The Labor Department’s weekly jobless claims report on Thursday, the most timely data on the health of the economy, suggested that the job market remained tight. That, coupled with strong retail sales growth in October, will keep the Federal Reserve on track to continue raising interest rates, albeit at a slower pace amid signs that inflation is starting to ease.
“This is a testament to how tight the job market remains,” said Robert Frick, a business economist at the Navy Federal Credit Union in Vienna, Virginia.
Initial claims for state unemployment benefits fell by 4,000 to a seasonally adjusted 222,000 for the week ending Nov. 12, the Labor Department said Thursday. Economists polled by Reuters had expected 225,000 complaints for the past week.
There has been an increase in layoffs in the tech sector, with Twitter, Amazon (AMZN.O) and Facebook’s parent Meta (META.O) announcing thousands of job cuts this month.
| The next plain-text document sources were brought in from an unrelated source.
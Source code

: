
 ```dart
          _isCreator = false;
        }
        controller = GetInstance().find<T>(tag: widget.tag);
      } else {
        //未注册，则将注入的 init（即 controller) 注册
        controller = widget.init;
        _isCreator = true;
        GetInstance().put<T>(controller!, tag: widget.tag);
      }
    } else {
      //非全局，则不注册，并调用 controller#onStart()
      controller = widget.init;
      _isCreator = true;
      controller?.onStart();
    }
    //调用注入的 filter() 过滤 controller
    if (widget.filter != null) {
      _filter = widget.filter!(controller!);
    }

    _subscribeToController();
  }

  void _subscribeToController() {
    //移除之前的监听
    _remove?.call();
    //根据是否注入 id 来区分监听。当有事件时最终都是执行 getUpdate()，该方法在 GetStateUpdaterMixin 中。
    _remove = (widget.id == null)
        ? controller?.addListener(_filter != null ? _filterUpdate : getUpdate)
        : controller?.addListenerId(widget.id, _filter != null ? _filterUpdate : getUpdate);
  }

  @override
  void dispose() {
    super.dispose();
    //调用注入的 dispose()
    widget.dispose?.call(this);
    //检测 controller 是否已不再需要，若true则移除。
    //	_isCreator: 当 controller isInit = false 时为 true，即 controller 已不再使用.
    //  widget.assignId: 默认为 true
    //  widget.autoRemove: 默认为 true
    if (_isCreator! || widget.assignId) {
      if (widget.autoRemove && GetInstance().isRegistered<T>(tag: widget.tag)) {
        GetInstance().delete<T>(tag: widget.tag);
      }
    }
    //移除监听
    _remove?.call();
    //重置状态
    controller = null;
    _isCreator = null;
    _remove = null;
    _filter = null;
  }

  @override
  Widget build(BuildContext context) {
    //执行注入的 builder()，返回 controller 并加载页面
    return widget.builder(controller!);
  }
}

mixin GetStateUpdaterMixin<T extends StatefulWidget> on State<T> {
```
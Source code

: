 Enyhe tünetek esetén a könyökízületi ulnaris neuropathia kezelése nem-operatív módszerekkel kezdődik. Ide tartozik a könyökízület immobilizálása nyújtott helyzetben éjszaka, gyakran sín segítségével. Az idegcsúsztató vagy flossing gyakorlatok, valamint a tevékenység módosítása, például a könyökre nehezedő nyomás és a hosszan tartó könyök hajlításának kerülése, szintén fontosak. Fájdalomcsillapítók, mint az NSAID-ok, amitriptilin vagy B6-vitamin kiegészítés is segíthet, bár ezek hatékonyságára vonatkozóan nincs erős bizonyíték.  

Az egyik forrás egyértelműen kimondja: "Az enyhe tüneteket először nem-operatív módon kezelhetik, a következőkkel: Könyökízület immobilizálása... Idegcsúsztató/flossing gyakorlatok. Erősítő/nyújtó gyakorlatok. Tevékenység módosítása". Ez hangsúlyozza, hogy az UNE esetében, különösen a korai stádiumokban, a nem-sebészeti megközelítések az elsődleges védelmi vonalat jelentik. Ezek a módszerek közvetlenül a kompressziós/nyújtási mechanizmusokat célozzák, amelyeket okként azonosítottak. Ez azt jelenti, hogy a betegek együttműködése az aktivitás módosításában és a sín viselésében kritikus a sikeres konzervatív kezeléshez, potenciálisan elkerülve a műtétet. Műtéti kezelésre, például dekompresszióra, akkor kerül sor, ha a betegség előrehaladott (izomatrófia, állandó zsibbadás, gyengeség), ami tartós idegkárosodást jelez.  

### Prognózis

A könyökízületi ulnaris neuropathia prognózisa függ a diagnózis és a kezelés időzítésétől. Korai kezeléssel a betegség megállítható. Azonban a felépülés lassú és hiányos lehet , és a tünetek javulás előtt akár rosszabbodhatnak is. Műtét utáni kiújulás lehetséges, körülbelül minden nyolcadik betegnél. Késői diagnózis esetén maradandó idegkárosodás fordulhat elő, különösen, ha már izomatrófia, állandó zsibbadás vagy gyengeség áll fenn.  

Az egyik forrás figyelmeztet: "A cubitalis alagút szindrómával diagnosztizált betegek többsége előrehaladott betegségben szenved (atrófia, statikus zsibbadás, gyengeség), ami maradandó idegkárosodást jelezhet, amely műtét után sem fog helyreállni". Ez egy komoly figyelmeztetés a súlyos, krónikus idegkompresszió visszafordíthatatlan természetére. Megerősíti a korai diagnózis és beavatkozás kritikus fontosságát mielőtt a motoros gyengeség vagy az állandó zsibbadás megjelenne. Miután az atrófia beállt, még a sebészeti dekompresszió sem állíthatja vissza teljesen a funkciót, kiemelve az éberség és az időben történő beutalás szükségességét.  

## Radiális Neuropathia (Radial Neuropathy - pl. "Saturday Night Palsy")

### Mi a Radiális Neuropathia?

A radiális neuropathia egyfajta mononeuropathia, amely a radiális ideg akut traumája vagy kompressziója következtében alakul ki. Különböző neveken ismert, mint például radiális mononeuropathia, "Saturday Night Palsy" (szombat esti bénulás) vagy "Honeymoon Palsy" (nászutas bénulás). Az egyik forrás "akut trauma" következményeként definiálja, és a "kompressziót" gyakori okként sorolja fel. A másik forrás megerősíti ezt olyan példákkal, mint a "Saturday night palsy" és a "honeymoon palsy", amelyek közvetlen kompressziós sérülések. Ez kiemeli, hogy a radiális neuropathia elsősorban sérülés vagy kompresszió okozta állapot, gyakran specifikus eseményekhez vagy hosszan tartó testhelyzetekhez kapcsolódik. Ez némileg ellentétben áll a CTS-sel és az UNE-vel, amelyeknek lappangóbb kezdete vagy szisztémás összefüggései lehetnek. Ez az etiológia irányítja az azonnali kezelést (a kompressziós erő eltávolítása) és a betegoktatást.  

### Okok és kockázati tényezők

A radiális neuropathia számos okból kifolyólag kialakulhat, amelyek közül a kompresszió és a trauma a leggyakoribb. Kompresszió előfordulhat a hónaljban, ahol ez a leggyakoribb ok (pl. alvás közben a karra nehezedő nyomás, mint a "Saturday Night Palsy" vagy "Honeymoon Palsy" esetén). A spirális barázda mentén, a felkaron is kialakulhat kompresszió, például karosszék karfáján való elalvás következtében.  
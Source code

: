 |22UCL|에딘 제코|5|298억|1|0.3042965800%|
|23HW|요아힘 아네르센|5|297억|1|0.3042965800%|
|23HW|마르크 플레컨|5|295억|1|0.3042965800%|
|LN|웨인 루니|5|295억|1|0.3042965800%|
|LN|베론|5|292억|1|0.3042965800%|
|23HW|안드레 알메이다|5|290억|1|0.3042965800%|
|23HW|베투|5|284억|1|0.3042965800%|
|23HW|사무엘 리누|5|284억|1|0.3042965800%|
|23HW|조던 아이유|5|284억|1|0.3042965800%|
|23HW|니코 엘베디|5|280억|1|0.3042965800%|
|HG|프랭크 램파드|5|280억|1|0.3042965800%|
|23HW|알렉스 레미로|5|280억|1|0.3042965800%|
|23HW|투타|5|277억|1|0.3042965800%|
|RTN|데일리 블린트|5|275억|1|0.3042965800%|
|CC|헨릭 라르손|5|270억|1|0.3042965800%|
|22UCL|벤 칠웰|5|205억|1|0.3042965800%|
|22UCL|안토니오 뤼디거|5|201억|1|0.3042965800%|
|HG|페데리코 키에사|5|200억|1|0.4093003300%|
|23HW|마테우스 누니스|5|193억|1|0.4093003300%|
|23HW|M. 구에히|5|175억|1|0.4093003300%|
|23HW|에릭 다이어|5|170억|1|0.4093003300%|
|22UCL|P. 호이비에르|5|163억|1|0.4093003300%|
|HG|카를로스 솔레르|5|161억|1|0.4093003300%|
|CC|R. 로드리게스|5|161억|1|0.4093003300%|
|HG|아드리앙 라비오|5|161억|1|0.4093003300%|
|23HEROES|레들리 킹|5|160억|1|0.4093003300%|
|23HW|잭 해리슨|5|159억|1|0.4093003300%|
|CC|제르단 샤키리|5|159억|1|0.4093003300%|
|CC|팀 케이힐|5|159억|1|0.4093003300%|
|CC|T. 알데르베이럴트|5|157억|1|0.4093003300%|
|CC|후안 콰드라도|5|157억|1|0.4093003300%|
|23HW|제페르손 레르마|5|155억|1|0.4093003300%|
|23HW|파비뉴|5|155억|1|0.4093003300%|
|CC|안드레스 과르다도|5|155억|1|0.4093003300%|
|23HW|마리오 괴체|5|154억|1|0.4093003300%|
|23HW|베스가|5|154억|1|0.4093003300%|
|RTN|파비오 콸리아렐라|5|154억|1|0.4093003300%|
Firms in interest-rate-sensitive sectors like housing and finance are also laying off workers.
The layoffs so far have not been apparent in official data. Uncorrected requests dropped from 6,101 to 199,603 last week. Claims in California, the epicenter of job cuts in the tech sector, increased by just 302 last week. Sharp decreases in claims were recorded in Florida, Georgia, Kentucky, Indiana and Texas, offsetting notable increases in Minnesota and North Carolina.
Economists say businesses outside the technology and housing sectors are amassing workers after struggles to find work in the aftermath of the COVID-19 pandemic. With 1.9 job vacancies for every unemployed person in September, some of the laid-off workers are likely finding new employment quickly.
Goldman Sachs economists dismissed fears that tech layoffs were signaling an impending recession in a note this week. They argued that job opportunities in the tech sector remained well above their pre-pandemic level. They also noted that layoffs in the tech sector have not historically been a leading indicator of deteriorating labor markets in general.
“Announced tech job cuts have often increased without a corresponding increase in cuts in other industries and have otherwise been a random indicator,” they wrote.
The Fed raised its policy rate by 375 basis points this year, from near zero to a range of 3.75% to 4.00%, as it battles high inflation in what has become the fastest rate hikes since the 1980s. So far, the economy is weathering the stiffest storm of monetary policy, with Wednesday’s data showing strong growth in retail sales in October.
US equities opened lower. The dollar moved up against a basket of currencies. US Treasury prices have fallen.
THE HOUSES START TO FALL
The claims data covered the week in which the government surveyed business establishments for the non-farm payrolls component of the November employment report. Claims rose marginally between the October and November survey periods, suggesting another month of solid job growth. The economy created 261,000 jobs in October.
Next week’s data on the number of people receiving benefits after a first week of aid will shed more light on November’s jobs report. So-called ongoing requests, a proxy for hiring, rose by 13,000 to 1.507 million in the week ending Nov. 5, the requests report showed.
But the housing market is crumbling under the weight of higher borrowing costs.
A separate Commerce Department report on Thursday showed housing startups fell 4.2% to a seasonally adjusted annual rate of 1.425 million units last month. Economists had forecast shipments to drop at a rate of 1.410 million units. New home starts fell 8.8% year over year in October.
Single-family home starts, which account for the largest share of home construction, plunged 6.1 percent to a rate of 855,000, the lowest level since May 2020. Single-family home construction fell in all four regions. regions.
Starts for housing projects with five or more units slipped 0.5% to a rate of 556,000 units. Construction of multi-family homes has fared better as rising mortgage rates force many potential home buyers to remain renters. A key indicator of rents rose to an on-year high in October, according to the latest data on consumer prices.
The 30-year fixed rate mortgage rate averages more than 7%, the highest level since 2002, according to data from mortgage finance agency Freddie Mac.
Data on Wednesday showed that confidence among single-family home builders declined for the 11th consecutive month in November.
Permits for future homebuilding fell 2.4% to a rate of 1.526 million units in October. Single-family building permits fell 3.6% to 839,000 units.
Permits for housing projects with five or more units slipped 1.9% to a rate of 633,000 units.
Reporting by Lucia Mutikani; Editing by Paul Simao
Our standards: the Thomson Reuters Trust Principles.